On our left is a glass-partitioned-off chapel with more worshippers in it, including a large Indian family. Interestin'.

A bell rings and the singer starts on "The First Nowell". Yes, ah'm thinkin', this is dead Christmassy - a wee bit of what you're always on the lookout for in the mad run-up to this day. We've all to join in but I've no book and there's one lying on the pew near a woman along from me, so I scoot over to ask if I can use it, but she says no, this is her own copy. She's a wee dumpy lady with fairish curls and specs and cheerily she tells me to get one from the vestibule behind us. "This is mines," she whispers a couple of times, "Ma own copy." Thanks I nod and go out the back and ask a man for a hymn book which he gives me from a stack and then I see another pile of Mass Books, so I take one of them too. Nip back in and sit down just in time for a procession entering on the side aisle from the front, up to the back and down the middle aisle.

First are the Altar Boys, dressed in the white surplices, the first one being a tall Indian boy -you know, hindoo style. Then a wee lassie in her good coat and white shoes carrying a baby doll in swaddling claes.
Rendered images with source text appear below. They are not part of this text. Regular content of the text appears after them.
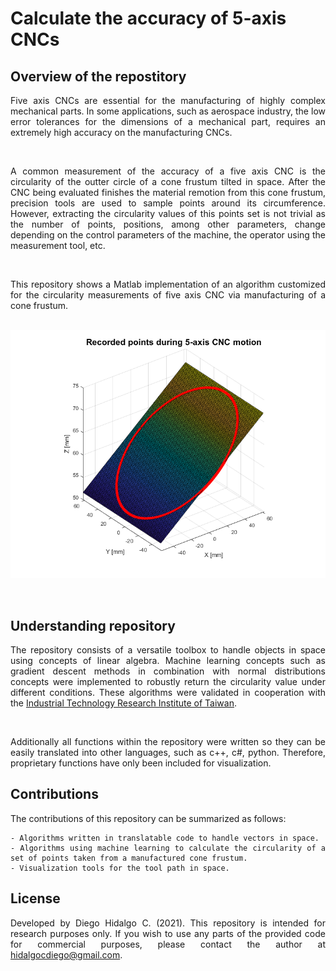 # Calculate the accuracy of 5-axis CNCs

## Overview of the repostitory
<div align="justify">

Five axis CNCs are essential for the manufacturing of highly complex mechanical parts. In some applications, such as aerospace industry, the low error tolerances for the dimensions of a mechanical part, requires an extremely high accuracy on the manufacturing CNCs. 

<br />

A common measurement of the accuracy of a five axis CNC is the circularity of the outter circle of a cone frustum tilted in space. After the CNC being evaluated finishes the material remotion from this cone frustum, precision tools are used to sample points around its circumference. However, extracting the circularity values of this points set is not trivial as the number of points, positions, among other parameters, change depending on the control parameters of the machine, the operator using the measurement tool, etc. 

<br />

This repository shows a Matlab implementation of an algorithm customized for the circularity measurements of five axis CNC via manufacturing of a cone frustum.
<br />
<br /> 

<p align="center">
   <img src="/Visualizations/Circularity_plot.png" width="700" />
</p>

<br />

## Understanding repository

The repository consists of a versatile toolbox to handle objects in space using concepts of linear algebra. Machine learning concepts such as gradient descent methods in combination with normal distributions concepts were implemented to robustly return the circularity value under different conditions. These algorithms were validated in cooperation with the <a href="https://www.itri.org.tw/english/ListStyle.aspx?DisplayStyle=20&SiteID=1&MmmID=617731521661672477">Industrial Technology Research Institute of Taiwan</a>.

<br />

Additionally all functions within the repository were written so they can be easily translated into other languages, such as c++, c#, python. Therefore, proprietary functions have only been included for visualization.




## Contributions

The contributions of this repository can be summarized as follows:

```
- Algorithms written in translatable code to handle vectors in space.
- Algorithms using machine learning to calculate the circularity of a set of points taken from a manufactured cone frustum.
- Visualization tools for the tool path in space.
```

## License

Developed by Diego Hidalgo C. (2021). This repository is intended for research purposes only. If you wish to use any parts of the provided code for commercial purposes, please contact the author at hidalgocdiego@gmail.com.
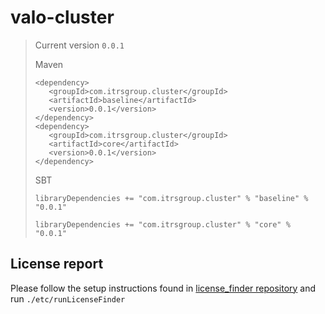 # valo-cluster

> Current version `0.0.1`
>
> Maven
> ```
> <dependency>
>    <groupId>com.itrsgroup.cluster</groupId>
>    <artifactId>baseline</artifactId>
>    <version>0.0.1</version>
> </dependency>
> <dependency>
>    <groupId>com.itrsgroup.cluster</groupId>
>    <artifactId>core</artifactId>
>    <version>0.0.1</version>
> </dependency>
> ```
>
> SBT
>
> `libraryDependencies += "com.itrsgroup.cluster" % "baseline" % "0.0.1"`
>
> `libraryDependencies += "com.itrsgroup.cluster" % "core" % "0.0.1"`
>

## License report
Please follow the setup instructions found in [license_finder repository](https://github.com/pivotal/LicenseFinder) and run `./etc/runLicenseFinder`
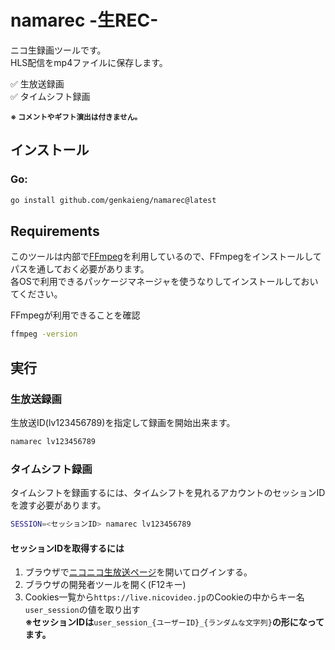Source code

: # namarec  -生REC-

ニコ生録画ツールです。<br>
HLS配信をmp4ファイルに保存します。

:white_check_mark: 生放送録画<br>
:white_check_mark: タイムシフト録画

<sup><b>※ コメントやギフト演出は付きません。</b></sup>

## インストール

### Go:

```sh
go install github.com/genkaieng/namarec@latest
```

## Requirements

このツールは内部で[FFmpeg](https://www.ffmpeg.org/)を利用しているので、FFmpegをインストールしてパスを通しておく必要があります。<br>
各OSで利用できるパッケージマネージャを使うなりしてインストールしておいてください。

FFmpegが利用できることを確認

```sh
ffmpeg -version
```

## 実行

### 生放送録画

生放送ID(lv123456789)を指定して録画を開始出来ます。

```sh
namarec lv123456789
```

### タイムシフト録画

タイムシフトを録画するには、タイムシフトを見れるアカウントのセッションIDを渡す必要があります。

```sh
SESSION=<セッションID> namarec lv123456789
```

#### セッションIDを取得するには

1. ブラウザで[ニコニコ生放送ページ](https://live.nicovideo.jp)を開いてログインする。
2. ブラウザの開発者ツールを開く(F12キー)
3. Cookies一覧から`https://live.nicovideo.jp`のCookieの中からキー名`user_session`の値を取り出す<br>
**※セッションIDは**`user_session_{ユーザーID}_{ランダムな文字列}`**の形になってます。**

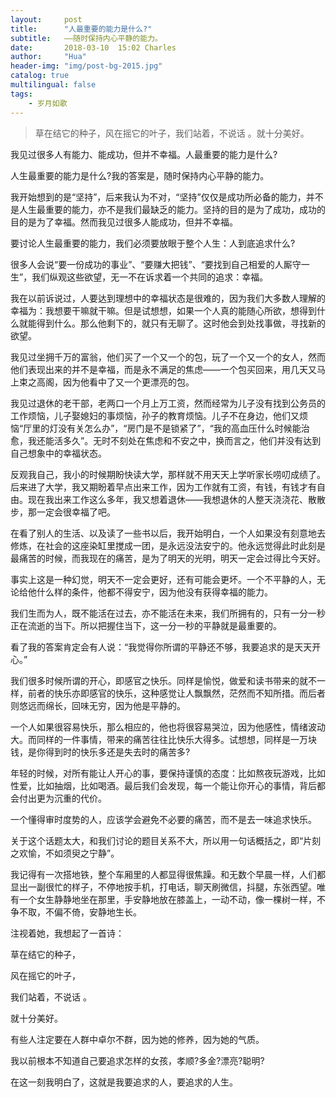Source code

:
 ```yaml
---
layout:     post
title:      "人最重要的能力是什么?"
subtitle:   ——随时保持内心平静的能力。
date:       2018-03-10  15:02 Charles
author:     "Hua"
header-img: "img/post-bg-2015.jpg"
catalog: true
multilingual: false
tags:
    - 岁月如歌
---
```


> 草在结它的种子，风在摇它的叶子，我们站着，不说话 。就十分美好。

我见过很多人有能力、能成功，但并不幸福。人最重要的能力是什么?

人生最重要的能力是什么?我的答案是，随时保持内心平静的能力。

我开始想到的是“坚持”，后来我认为不对，“坚持”仅仅是成功所必备的能力，并不是人生最重要的能力，亦不是我们最缺乏的能力。坚持的目的是为了成功，成功的目的是为了幸福。然而我见过很多人能成功，但并不幸福。

要讨论人生最重要的能力，我们必须要放眼于整个人生：人到底追求什么?

很多人会说“要一份成功的事业”、“要赚大把钱”、“要找到自己相爱的人厮守一生”，我们纵观这些欲望，无一不在诉求着一个共同的追求：幸福。

我在以前诉说过，人要达到理想中的幸福状态是很难的，因为我们大多数人理解的幸福为：我想要干嘛就干嘛。但是试想想，如果一个人真的能随心所欲，想得到什么就能得到什么。那么他剩下的，就只有无聊了。这时他会到处找事做，寻找新的欲望。

我见过坐拥千万的富翁，他们买了一个又一个的包，玩了一个又一个的女人，然而他们表现出来的并不是幸福，而是永不满足的焦虑——一个包买回来，用几天又马上束之高阁，因为他看中了又一个更漂亮的包。

我见过退休的老干部，老两口一个月上万工资，然而经常为儿子没有找到公务员的工作烦恼，儿子娶媳妇的事烦恼，孙子的教育烦恼。儿子不在身边，他们又烦恼“厅里的灯没有关怎么办”，“房门是不是锁紧了”，“我的高血压什么时候能治愈，我还能活多久”。无时不刻处在焦虑和不安之中，换而言之，他们并没有达到自己想象中的幸福状态。

反观我自己，我小的时候期盼快读大学，那样就不用天天上学听家长唠叨成绩了。后来进了大学，我又期盼着早点出来工作，因为工作就有工资，有钱，有钱才有自由。现在我出来工作这么多年，我又想着退休——我想退休的人整天浇浇花、散散步，那一定会很幸福了吧。

在看了别人的生活、以及读了一些书以后，我开始明白，一个人如果没有刻意地去修炼，在社会的这座染缸里搅成一团，是永远没法安宁的。他永远觉得此时此刻是最痛苦的时候，而我现在的痛苦，是为了明天的光明，明天一定会过得比今天好。

事实上这是一种幻觉，明天不一定会更好，还有可能会更坏。一个不平静的人，无论给他什么样的条件，他都不得安宁，因为他没有获得幸福的能力。

我们生而为人，既不能活在过去，亦不能活在未来，我们所拥有的，只有一分一秒正在流逝的当下。所以把握住当下，这一分一秒的平静就是最重要的。

看了我的答案肯定会有人说：“我觉得你所谓的平静还不够，我要追求的是天天开心。”

我们很多时候所谓的开心，即感官之快乐。同样是愉悦，做爱和读书带来的就不一样，前者的快乐亦即感官的快乐，这种感觉让人飘飘然，茫然而不知所措。而后者则悠远而绵长，回味无穷，因为他是平静的。

一个人如果很容易快乐，那么相应的，他也将很容易哭泣，因为他感性，情绪波动大。而同样的一件事情，带来的痛苦往往比快乐大得多。试想想，同样是一万块钱，是你得到时的快乐多还是失去时的痛苦多?

年轻的时候，对所有能让人开心的事，要保持谨慎的态度：比如熬夜玩游戏，比如性爱，比如抽烟，比如喝酒。最后我们会发现，每一个能让你开心的事情，背后都会付出更为沉重的代价。

一个懂得审时度势的人，应该学会避免不必要的痛苦，而不是去一味追求快乐。

关于这个话题太大，和我们讨论的题目关系不大，所以用一句话概括之，即“片刻之欢愉，不如须臾之宁静”。

我记得有一次搭地铁，整个车厢里的人都显得很焦躁。和无数个早晨一样，人们都显出一副很忙的样子，不停地按手机，打电话，聊天刷微信，抖腿，东张西望。唯有一个女生静静地坐在那里，手安静地放在膝盖上，一动不动，像一棵树一样，不争不取，不偏不倚，安静地生长。

注视着她，我想起了一首诗：

草在结它的种子，

风在摇它的叶子，

我们站着，不说话 。

就十分美好。

有些人注定要在人群中卓尔不群，因为她的修养，因为她的气质。

我以前根本不知道自己要追求怎样的女孩，孝顺?多金?漂亮?聪明?

在这一刻我明白了，这就是我要追求的人，要追求的人生。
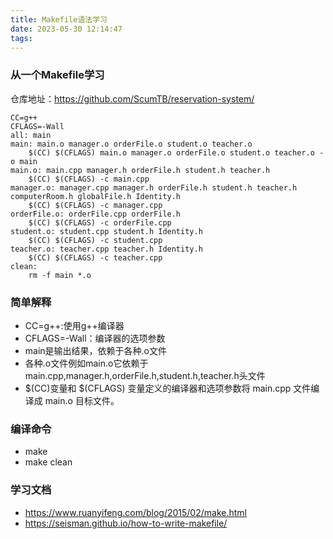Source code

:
 ```yaml
---
title: Makefile语法学习
date: 2023-05-30 12:14:47
tags:
---
```

### 从一个Makefile学习
仓库地址：https://github.com/ScumTB/reservation-system/
```
CC=g++
CFLAGS=-Wall
all: main
main: main.o manager.o orderFile.o student.o teacher.o
	$(CC) $(CFLAGS) main.o manager.o orderFile.o student.o teacher.o -o main
main.o: main.cpp manager.h orderFile.h student.h teacher.h
	$(CC) $(CFLAGS) -c main.cpp
manager.o: manager.cpp manager.h orderFile.h student.h teacher.h computerRoom.h globalFile.h Identity.h
	$(CC) $(CFLAGS) -c manager.cpp
orderFile.o: orderFile.cpp orderFile.h
	$(CC) $(CFLAGS) -c orderFile.cpp
student.o: student.cpp student.h Identity.h
	$(CC) $(CFLAGS) -c student.cpp
teacher.o: teacher.cpp teacher.h Identity.h
	$(CC) $(CFLAGS) -c teacher.cpp
clean:
	rm -f main *.o
```
### 简单解释
* CC=g++:使用g++编译器
* CFLAGS=-Wall：编译器的选项参数
* main是输出结果，依赖于各种.o文件
* 各种.o文件例如main.o它依赖于 main.cpp,manager.h,orderFile.h,student.h,teacher.h头文件
* $(CC)变量和 $(CFLAGS) 变量定义的编译器和选项参数将 main.cpp 文件编译成 main.o 目标文件。
### 编译命令
* make
* make clean
### 学习文档
* https://www.ruanyifeng.com/blog/2015/02/make.html
* https://seisman.github.io/how-to-write-makefile/
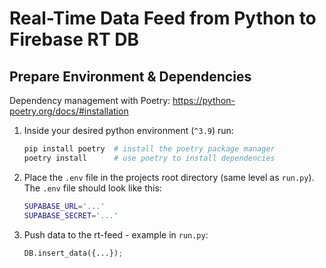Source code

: # Real-Time Data Feed from Python to Firebase RT DB

## Prepare Environment & Dependencies

Dependency management with Poetry: https://python-poetry.org/docs/#installation

1. Inside your desired python environment (`^3.9`) run:

    ```bash
    pip install poetry  # install the poetry package manager
    poetry install      # use poetry to install dependencies
    ```

2. Place the `.env` file in the projects root directory (same level as `run.py`). The `.env` file should look like this:

    ```bash
    SUPABASE_URL='...'
    SUPABASE_SECRET='...'
    ```

3. Push data to the rt-feed - example in `run.py`:

    ```python
    DB.insert_data({...});
    ```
Next are the Priests, one of whom carries a very large Bible aloft, high above his head for all to gaze upon.
At the front of the chapel is a manger scene, and now the wee girl places the baby in the crib and steps back. The Priests stand on the raised area at the front and incense is swung and more candles are lit and a call is issued to bring to mind our sins.

A different lady stands at the lectern to sing, "Lord Have Mercy" and a "Glory to God in the Highest", her voice reedy and wee bit flat. Nice though.

I reckon there are about 120 worshippers tonight and then more in the side chapel behind the glass screen, which is maybe where - as a non-Catholic - I shoulda been? A glamorous blonde joins me in the pew, at times carefully turning her hymnbook pages with long varnished nails and at times bowing her head in meek devotion.
In front of me is a family of ma, da and grampa with a restless teenage boy wearing a black bomber jacket with a circular stamp which reads in green, "Celtic FC. Est. 1888".
A man enters and kneels reverently before the statue of Christ on the cross and then takes his seat.

There are three Priests tonight and each takes a turn to speak - all are Irish, soft southern style.
"Do not be afraid of honouring Mary," says the first, "for anything you do to honour Mary goes straight to the heart of her Son." And then something about the Immaculate Conception and how we celebrated it on December eighth and this was imp-aw-tant. He draws out the vowels long and slow and goes on, "It is imp-aaw-tant to remember that he was saved from 'original sin' and all its effects. She gives us the sacred essence. Him whom the heavens cannot contain was contained in the womb of one woman. She gave her body and Jesus gives to us His body, to eat and drink throughout our lives."

Behind him is a Christmas tree, lit with warm blood-red lights and above him is the beautiful domed ceiling of azure blue and above me is the dark wooden roof and the crucified Christ looking down in sorrow. The congregation sits attentively, eyes straight ahead, well schooled in the art of reverence.

The Priest goes on, beseechingly, "Will you consent this Christmas, to allow Him to be born in your heart? His heart and your heart will burn with Eucharistic passion and Jesus will be born again."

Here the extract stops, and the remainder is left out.